- Task statement -
Before anything else, drop the pictures; then return exactly the lines from the top of the listing through the line with "iron ore & 1.166".

- Data excerpts -
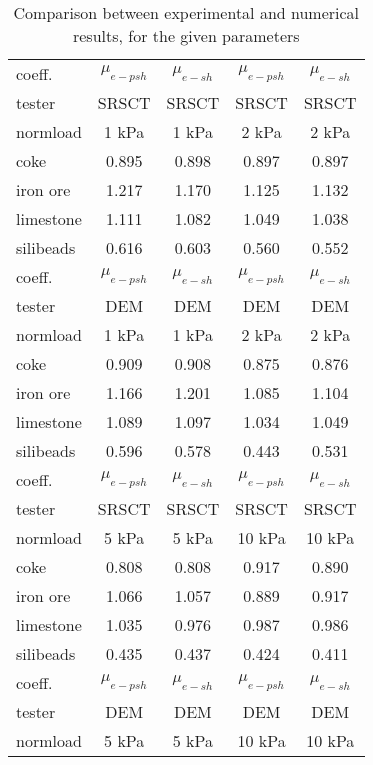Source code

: \begin{table}[!htb]
  \centering
  \caption{Comparison between experimental and numerical results, for the given parameters}
  \begin{tabular}{|lcccc|}
   \hline
    coeff. & $\mu_{e-psh}$ & $\mu_{e-sh}$ & $\mu_{e-psh}$ & $\mu_{e-sh}$ \\
    tester & SRSCT & SRSCT & SRSCT & SRSCT \\
    normload & 1 kPa & 1 kPa & 2 kPa & 2 kPa \\
	\hline
    coke  & 0.895 & 0.898 & 0.897 & 0.897 \\
    iron ore & 1.217 & 1.170 & 1.125 & 1.132 \\
    limestone &  1.111  & 1.082  & 1.049  & 1.038\\
    silibeads & 0.616 & 0.603 & 0.560 & 0.552 \\
 	\hline
	\hline
    coeff. & $\mu_{e-psh}$ & $\mu_{e-sh}$ & $\mu_{e-psh}$ & $\mu_{e-sh}$ \\
    tester & DEM   & DEM   & DEM   & DEM \\
    normload & 1 kPa & 1 kPa & 2 kPa & 2 kPa \\
	\hline
    coke  & 0.909 & 0.908 & 0.875 & 0.876 \\
    iron ore & 1.166 & 1.201 & 1.085 & 1.104 \\
    limestone & 1.089 & 1.097  &  1.034   & 1.049 \\
    silibeads & 0.596 & 0.578 & 0.443 & 0.531 \\
	\hline
	\hline
    coeff. & $\mu_{e-psh}$ & $\mu_{e-sh}$ & $\mu_{e-psh}$ & $\mu_{e-sh}$ \\
    tester & SRSCT & SRSCT & SRSCT & SRSCT \\
    normload & 5 kPa & 5 kPa & 10 kPa & 10 kPa \\
	\hline
    coke  & 0.808 & 0.808 & 0.917 & 0.890 \\
    iron ore & 1.066 & 1.057 & 0.889 & 0.917 \\
    limestone & 1.035 & 0.976 & 0.987 & 0.986 \\
    silibeads & 0.435 & 0.437 & 0.424 & 0.411 \\
	\hline
	\hline
    coeff. & $\mu_{e-psh}$ & $\mu_{e-sh}$ & $\mu_{e-psh}$ & $\mu_{e-sh}$ \\
    tester & DEM   & DEM   & DEM   & DEM \\
    normload & 5 kPa & 5 kPa & 10 kPa & 10 kPa \\

\end{tabular}
\end{table}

- Completed exercise -
Source code

: \begin{table}[!htb]
  \centering
  \caption{Comparison between experimental and numerical results, for the given parameters}
  \begin{tabular}{|lcccc|}
   \hline
    coeff. & $\mu_{e-psh}$ & $\mu_{e-sh}$ & $\mu_{e-psh}$ & $\mu_{e-sh}$ \\
    tester & SRSCT & SRSCT & SRSCT & SRSCT \\
    normload & 1 kPa & 1 kPa & 2 kPa & 2 kPa \\
	\hline
    coke  & 0.895 & 0.898 & 0.897 & 0.897 \\
    iron ore & 1.217 & 1.170 & 1.125 & 1.132 \\
    limestone &  1.111  & 1.082  & 1.049  & 1.038\\
    silibeads & 0.616 & 0.603 & 0.560 & 0.552 \\
 	\hline
	\hline
    coeff. & $\mu_{e-psh}$ & $\mu_{e-sh}$ & $\mu_{e-psh}$ & $\mu_{e-sh}$ \\
    tester & DEM   & DEM   & DEM   & DEM \\
    normload & 1 kPa & 1 kPa & 2 kPa & 2 kPa \\
	\hline
    coke  & 0.909 & 0.908 & 0.875 & 0.876 \\
    iron ore & 1.166 & 1.201 & 1.085 & 1.104 \\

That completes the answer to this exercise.